When I got closer to the truck, I realized she wasn’t anywhere in sight. Not sitting in the cab of the truck calling someone to help her and not trying to check out the engine and see if she could help herself. It was like she pulled over, opened the hood, and then just left it there.
For some reason that image made me smile. She had probably cursed it off or something before she left.
She’d have to come back, though. No matter how much anyone hated their car, they couldn’t just leave it on the side of the road.
I took out my phone. If she came back and I was just standing here, I at least needed to look like I was trying to be helpful.
I already had a text from Eli:
WHERE U AT.
I thought about responding, about telling him that I was still at Eastview or that I was on my way, but the last thing I needed was him and Reid coming down to pick me up again.
Slipping the phone back in my pocket, I looked around. It was almost four, and the parking lot had pretty much emptied out. Only five cars were left. The teachers had packed it in and headed home for the weekend. There weren’t any events coming up tonight, so the lots by the sports fields and the theater were both empty too.
I dropped my backpack on the ground and moved around to the front of the truck to check out the problem. It had been standing there long enough that the engine had cooled off, and I spotted the problem immediately: no coolant. The entire engine compartment was covered with the green liquid, hence the steam coming off it. There was definitely a leak somewhere. If I could find it, it would be pretty easy to fix, just fuse the plastic or rubber back together, depending on what was broken.
Of course, Reid and Eli would be pissed about it.
There was no one around. I wouldn’t technically be breaking any of the rules. If Janelle came back, I’d tell her I was walking past the truck and realized I could help.
It took me longer than I anticipated to find the leak. Once I did, it was easy to seal. I focused the energy inside me to my fingertips. I visualized the molecules in the plastic. I saw them multiplying, sealing up the hole, fusing back together.

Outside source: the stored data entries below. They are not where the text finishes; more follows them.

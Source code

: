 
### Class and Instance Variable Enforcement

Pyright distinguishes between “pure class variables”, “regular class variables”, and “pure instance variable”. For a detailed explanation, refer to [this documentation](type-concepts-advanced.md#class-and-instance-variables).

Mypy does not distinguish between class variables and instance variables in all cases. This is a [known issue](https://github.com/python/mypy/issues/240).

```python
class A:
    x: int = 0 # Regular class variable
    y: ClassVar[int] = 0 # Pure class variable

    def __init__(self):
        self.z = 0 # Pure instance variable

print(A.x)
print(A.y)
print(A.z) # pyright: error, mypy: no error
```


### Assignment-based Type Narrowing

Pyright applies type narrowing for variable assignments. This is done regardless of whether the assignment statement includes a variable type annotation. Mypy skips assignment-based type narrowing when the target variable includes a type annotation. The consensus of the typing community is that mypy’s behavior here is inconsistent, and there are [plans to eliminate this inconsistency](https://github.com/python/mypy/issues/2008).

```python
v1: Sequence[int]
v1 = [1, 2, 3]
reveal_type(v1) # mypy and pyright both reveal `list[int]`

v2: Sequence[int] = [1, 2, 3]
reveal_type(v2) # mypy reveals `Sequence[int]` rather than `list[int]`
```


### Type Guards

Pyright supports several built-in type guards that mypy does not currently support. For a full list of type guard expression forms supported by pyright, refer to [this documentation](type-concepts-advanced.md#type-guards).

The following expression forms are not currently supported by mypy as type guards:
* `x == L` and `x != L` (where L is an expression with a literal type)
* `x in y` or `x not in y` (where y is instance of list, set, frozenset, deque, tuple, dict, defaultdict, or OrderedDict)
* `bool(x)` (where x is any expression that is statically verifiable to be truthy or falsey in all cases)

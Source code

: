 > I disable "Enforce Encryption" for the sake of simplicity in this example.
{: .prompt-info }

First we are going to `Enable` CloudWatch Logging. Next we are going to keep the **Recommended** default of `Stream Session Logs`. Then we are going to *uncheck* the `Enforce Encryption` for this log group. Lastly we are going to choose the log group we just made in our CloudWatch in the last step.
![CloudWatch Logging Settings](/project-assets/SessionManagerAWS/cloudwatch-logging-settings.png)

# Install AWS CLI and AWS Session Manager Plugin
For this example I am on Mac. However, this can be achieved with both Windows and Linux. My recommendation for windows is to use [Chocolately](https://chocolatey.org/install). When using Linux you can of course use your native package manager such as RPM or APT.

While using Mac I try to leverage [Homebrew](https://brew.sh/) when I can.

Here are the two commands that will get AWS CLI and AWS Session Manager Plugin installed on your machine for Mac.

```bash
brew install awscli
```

When it was finished, I turned around, half expecting to find Janelle staring at me, wanting to know what I’d just done to her car, but she still wasn’t back. I grabbed my backpack and debated what to do next. I could keep waiting for her, explain she was out of coolant, or I could just head to Reid’s. The sun had already started dropping lower behind the hills, and the sky was just going to get darker. My phone seemed to be vibrating every few seconds with a new text from Eli wondering where I was. I second-guessed my intentions. What would I really say to her now if she came back? For one, the car was already fixed, minus the coolant and water that would need to be replaced. Worse, I’d been here too long to use the “I was walking home from school and saw your car” excuse.
Maybe all that stuff about fate and signs was really bull. Janelle had pulled me out of the ocean six years ago, but even though we went to the same school and should have run into each other all the time, I’d never spoken to her. Maybe that was the real sign.
I was so lost in thinking about what I should do that I didn’t hear her come up behind me.
“Hey, Ben, what are you doing?”
I jumped and whirled around, not sure what my excuse was or how she knew my name.
She stood there, her arms folded across her chest, her black hair fanned out behind her in the wind.
Only it wasn’t Janelle. It was Marissa Alegado.
“Hey,” I said. I was relieved and disappointed at the same time. “I’m on my way to Reid’s.”
“Is this your truck?” she asked.
I shook my head. “I just stopped to see what was wrong with it.”
“Oh, that’s so nice of you.” She leaned in and touched my arm as she said it.
Nice was one way to look at it. Weird was another. I wasn’t sure how to respond, so I didn’t say anything.